"For some tens of millions of dollars, there is now a rocket and a spacecraft that can take you to the Moon, to asteroids, to Venus, to Mars."
Shoot for the Moon
NASA's CAPSTONE satellite is currently hurtling towards the Moon after successfully breaking free of Earth's orbit on Monday.
Launched from New Zealand last Tuesday by aerospace startup Rocket Lab, the CAPSTONE satellite marks the next step in not only NASA’s plan to put humans on the Moon again, but also the future of low cost space exploration.
"For some tens of millions of dollars, there is now a rocket and a spacecraft that can take you to the Moon, to asteroids, to Venus, to Mars," Rocket Launch founder Peter Beck told the Associated Press in an interview. It’s an insane capability that’s never existed before."
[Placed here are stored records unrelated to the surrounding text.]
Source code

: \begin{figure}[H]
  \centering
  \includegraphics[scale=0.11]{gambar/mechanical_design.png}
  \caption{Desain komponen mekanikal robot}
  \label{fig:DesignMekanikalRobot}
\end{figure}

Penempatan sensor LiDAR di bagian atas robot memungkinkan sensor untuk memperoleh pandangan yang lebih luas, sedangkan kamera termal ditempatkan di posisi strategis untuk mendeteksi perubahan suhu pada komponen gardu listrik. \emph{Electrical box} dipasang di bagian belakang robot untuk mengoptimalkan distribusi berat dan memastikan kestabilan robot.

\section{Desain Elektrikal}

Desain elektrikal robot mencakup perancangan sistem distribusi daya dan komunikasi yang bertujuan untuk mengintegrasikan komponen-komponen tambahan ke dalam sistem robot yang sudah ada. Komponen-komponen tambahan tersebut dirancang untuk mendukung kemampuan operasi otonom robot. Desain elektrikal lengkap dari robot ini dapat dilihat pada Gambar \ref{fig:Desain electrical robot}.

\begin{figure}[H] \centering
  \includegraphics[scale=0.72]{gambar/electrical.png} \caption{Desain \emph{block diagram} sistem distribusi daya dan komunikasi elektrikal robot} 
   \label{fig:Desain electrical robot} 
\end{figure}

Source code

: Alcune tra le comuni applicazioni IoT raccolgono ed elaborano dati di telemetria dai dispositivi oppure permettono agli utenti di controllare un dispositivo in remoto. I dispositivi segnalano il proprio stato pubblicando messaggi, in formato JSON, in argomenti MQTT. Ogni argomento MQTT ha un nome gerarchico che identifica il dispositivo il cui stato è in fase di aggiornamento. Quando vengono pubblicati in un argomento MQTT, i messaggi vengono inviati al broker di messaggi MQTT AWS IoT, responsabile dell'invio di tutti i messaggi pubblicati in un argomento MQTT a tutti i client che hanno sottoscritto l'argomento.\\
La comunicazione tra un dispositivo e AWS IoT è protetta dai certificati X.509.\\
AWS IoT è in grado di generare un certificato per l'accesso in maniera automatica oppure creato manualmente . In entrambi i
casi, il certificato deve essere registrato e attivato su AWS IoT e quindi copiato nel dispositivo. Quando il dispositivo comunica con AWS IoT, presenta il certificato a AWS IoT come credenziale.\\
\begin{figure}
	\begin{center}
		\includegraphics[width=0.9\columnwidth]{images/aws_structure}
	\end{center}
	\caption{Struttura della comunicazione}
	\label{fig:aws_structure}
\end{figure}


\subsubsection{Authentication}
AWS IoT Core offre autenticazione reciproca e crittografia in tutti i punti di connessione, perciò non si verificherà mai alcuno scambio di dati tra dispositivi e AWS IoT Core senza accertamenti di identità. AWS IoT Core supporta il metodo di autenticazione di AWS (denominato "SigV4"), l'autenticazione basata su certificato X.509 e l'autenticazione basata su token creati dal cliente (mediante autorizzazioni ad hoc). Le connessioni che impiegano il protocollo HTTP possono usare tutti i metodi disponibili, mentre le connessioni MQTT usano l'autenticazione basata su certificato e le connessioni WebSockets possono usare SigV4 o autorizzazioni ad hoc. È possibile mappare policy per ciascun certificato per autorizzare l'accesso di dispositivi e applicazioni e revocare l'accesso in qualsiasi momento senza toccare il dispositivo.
The launch used the company's smaller Electron rocket. After 9 minutes in the air, the even smaller Photon spacecraft on board separated from the main rocket, bringing the CAPSTONE satellite with it. With intermittent bursts of its engine, the Photon spacecraft was eventually able to escape Earth's orbit and put itself on course for the Moon.
Once the CAPSTONE satellite reaches its destination, it’ll attempt to enter orbit around the Moon in a never attempted near-rectilinear halo orbit.
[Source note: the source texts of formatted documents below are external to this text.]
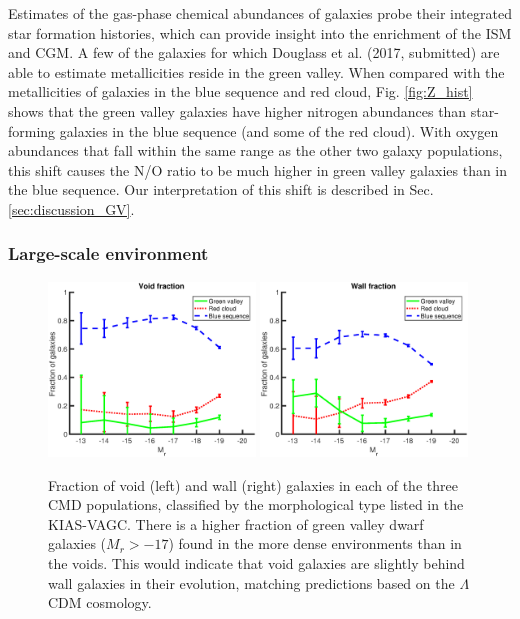 Estimates of the gas-phase chemical abundances of galaxies probe their 
integrated star formation histories, which can provide insight into the 
enrichment of the ISM and CGM.  A few of the galaxies for which Douglass et al. 
(2017, submitted) are able to estimate metallicities reside in the green valley.  
When compared with the metallicities of galaxies in the blue sequence and red 
cloud, Fig. \ref{fig:Z_hist} shows that the green valley galaxies have higher 
nitrogen abundances than star-forming galaxies in the blue sequence (and some of 
the red cloud).  With oxygen abundances that fall within the same range as the 
other two galaxy populations, this shift causes the N/O ratio to be much higher 
in green valley galaxies than in the blue sequence.  Our interpretation of this 
shift is described in Sec. \ref{sec:discussion_GV}.


\subsubsection{Large-scale environment}

\begin{figure}
    \includegraphics[width=0.49\textwidth]{Images/GV/voidFrac_CMD}
    \includegraphics[width=0.49\textwidth]{Images/GV/wallFrac_CMD}
    \caption[Fraction of galaxies in CMD populations by morphological type]
    {Fraction of void (left) and wall (right) galaxies in each of the three CMD 
    populations, classified by the morphological type listed in the KIAS-VAGC.  
    There is a higher fraction of green valley dwarf galaxies ($M_r > -17$) 
    found in the more dense environments than in the voids.  This would indicate 
    that void galaxies are slightly behind wall galaxies in their evolution, 
    matching predictions based on the $\Lambda$CDM cosmology.}
    \label{fig:Mr_bin}
\end{figure}

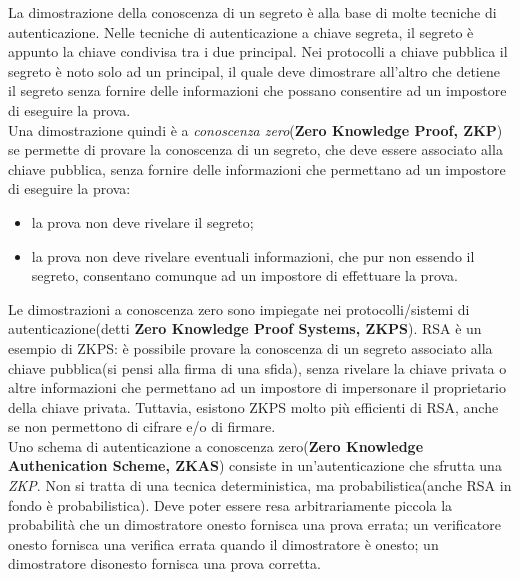 La dimostrazione della conoscenza di un segreto è alla base di molte tecniche di autenticazione. Nelle tecniche di autenticazione a chiave segreta, il segreto è appunto la chiave condivisa tra i due principal. Nei protocolli a chiave pubblica il segreto è noto solo ad un principal, il quale deve dimostrare all'altro che detiene il segreto senza fornire delle informazioni che possano consentire ad un impostore di eseguire la prova. \\
Una dimostrazione quindi è a \textit{conoscenza zero}(\textbf{Zero Knowledge Proof, ZKP}) se permette di provare la conoscenza di un segreto, che deve essere associato alla chiave pubblica, senza fornire delle informazioni che permettano ad un impostore di eseguire la prova: \begin{itemize}
\item la prova non deve rivelare il segreto;
\item la prova non deve rivelare eventuali informazioni, che pur non essendo il segreto, consentano comunque ad un impostore di effettuare la prova.
\end{itemize}
Le dimostrazioni a conoscenza zero sono impiegate nei protocolli/sistemi di autenticazione(detti \textbf{Zero Knowledge Proof Systems, ZKPS}). RSA è un esempio di ZKPS: è possibile provare la conoscenza di un segreto associato alla chiave pubblica(si pensi alla firma di una sfida), senza rivelare la chiave privata o altre informazioni che
permettano ad un impostore di impersonare il proprietario
della chiave privata. Tuttavia, esistono ZKPS molto più efficienti di RSA, anche se non permettono di cifrare e/o di firmare. \\

Uno schema di autenticazione a conoscenza zero(\textbf{Zero Knowledge Authenication Scheme, ZKAS}) consiste in un'autenticazione che sfrutta una \textit{ZKP}. Non si tratta di una tecnica deterministica, ma
probabilistica(anche RSA in fondo è probabilistica). Deve poter essere resa arbitrariamente piccola la probabilità che un dimostratore onesto fornisca una prova errata; un verificatore onesto fornisca una verifica errata quando il dimostratore è onesto; un dimostratore disonesto fornisca una prova corretta.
All eyes will be on CAPSTONE’s attempted orbit in the coming months, as NASA plans to put its Gateway space station in the same orbit in the future, as part of the Artemis program. It’ll be the first space station in orbit around the Moon, and will serve as a deployment point for astronauts to head down to the lunar surface. But don't get too excited; the program's initial launch — which is being done by SpaceX — won't be until at least November 2024.
The US isn't the only nation with ambitious lunar plans. In addition to already approving three more lunar exploration missions, China has plans in the works for a full-blown Moon base. In other words, Earth's natural satellite could start to get crowded.